Exercise instructions — Locate the line containing "5. Ethical concerns" in the data below. Reproduce it and every following line up to the end, exactly as given.

*** Opening Exercise input ***

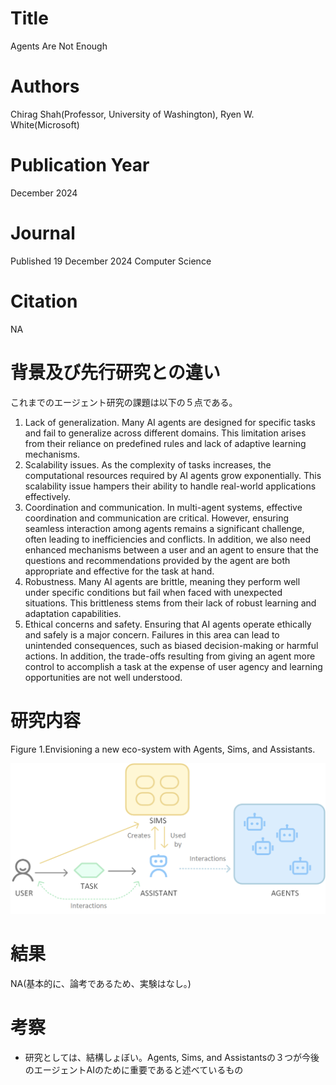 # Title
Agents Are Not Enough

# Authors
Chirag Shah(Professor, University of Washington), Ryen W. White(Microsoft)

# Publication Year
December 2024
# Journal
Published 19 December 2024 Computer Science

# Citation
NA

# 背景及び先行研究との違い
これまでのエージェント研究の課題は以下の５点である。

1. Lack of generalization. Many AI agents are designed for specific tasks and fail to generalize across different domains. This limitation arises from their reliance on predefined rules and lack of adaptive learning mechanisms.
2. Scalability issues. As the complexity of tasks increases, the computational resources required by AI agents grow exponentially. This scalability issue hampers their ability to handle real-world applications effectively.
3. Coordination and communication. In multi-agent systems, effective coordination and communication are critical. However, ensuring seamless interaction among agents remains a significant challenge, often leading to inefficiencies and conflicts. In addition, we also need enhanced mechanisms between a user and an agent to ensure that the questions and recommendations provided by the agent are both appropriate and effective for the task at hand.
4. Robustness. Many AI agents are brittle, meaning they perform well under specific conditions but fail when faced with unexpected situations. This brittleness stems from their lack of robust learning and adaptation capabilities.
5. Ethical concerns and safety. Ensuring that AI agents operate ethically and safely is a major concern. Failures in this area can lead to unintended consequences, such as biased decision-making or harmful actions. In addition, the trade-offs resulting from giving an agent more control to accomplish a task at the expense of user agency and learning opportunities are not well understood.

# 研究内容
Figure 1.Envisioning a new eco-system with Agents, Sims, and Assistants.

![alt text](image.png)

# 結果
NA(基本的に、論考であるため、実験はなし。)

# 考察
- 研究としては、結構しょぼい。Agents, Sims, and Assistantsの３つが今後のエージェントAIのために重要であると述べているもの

*** Closing Exercise input ***

Result for this task —
5. Ethical concerns and safety. Ensuring that AI agents operate ethically and safely is a major concern. Failures in this area can lead to unintended consequences, such as biased decision-making or harmful actions. In addition, the trade-offs resulting from giving an agent more control to accomplish a task at the expense of user agency and learning opportunities are not well understood.

# 研究内容
Figure 1.Envisioning a new eco-system with Agents, Sims, and Assistants.

![alt text](image.png)

# 結果
NA(基本的に、論考であるため、実験はなし。)

# 考察
- 研究としては、結構しょぼい。Agents, Sims, and Assistantsの３つが今後のエージェントAIのために重要であると述べているもの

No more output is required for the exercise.